:: Records shown ::
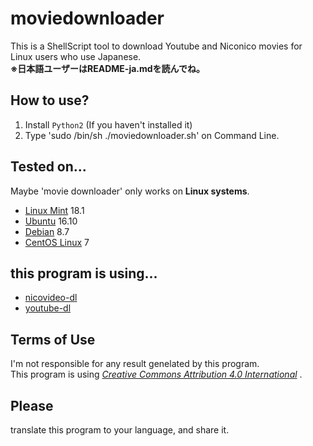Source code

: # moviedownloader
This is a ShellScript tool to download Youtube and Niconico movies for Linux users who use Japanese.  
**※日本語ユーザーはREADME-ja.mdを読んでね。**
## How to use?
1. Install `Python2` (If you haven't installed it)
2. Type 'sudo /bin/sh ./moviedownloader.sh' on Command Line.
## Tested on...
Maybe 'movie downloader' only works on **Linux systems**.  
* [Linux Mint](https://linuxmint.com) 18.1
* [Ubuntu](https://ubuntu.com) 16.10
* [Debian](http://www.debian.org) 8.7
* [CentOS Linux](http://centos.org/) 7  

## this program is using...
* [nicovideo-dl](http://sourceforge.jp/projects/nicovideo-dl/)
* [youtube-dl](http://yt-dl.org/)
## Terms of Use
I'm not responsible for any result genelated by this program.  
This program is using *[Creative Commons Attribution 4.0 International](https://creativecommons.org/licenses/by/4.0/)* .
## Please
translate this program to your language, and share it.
==
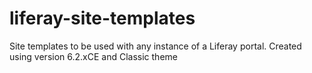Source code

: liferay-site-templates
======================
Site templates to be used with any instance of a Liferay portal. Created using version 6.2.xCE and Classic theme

:: Directions for this task ::
Would you retype the lines above from the one with "## Terms of Use" down to the one with "translate this program", word for word, both ends included and no other lines?

:: Your solution ::
## Terms of Use
I'm not responsible for any result genelated by this program.  
This program is using *[Creative Commons Attribution 4.0 International](https://creativecommons.org/licenses/by/4.0/)* .
## Please
translate this program to your language, and share it.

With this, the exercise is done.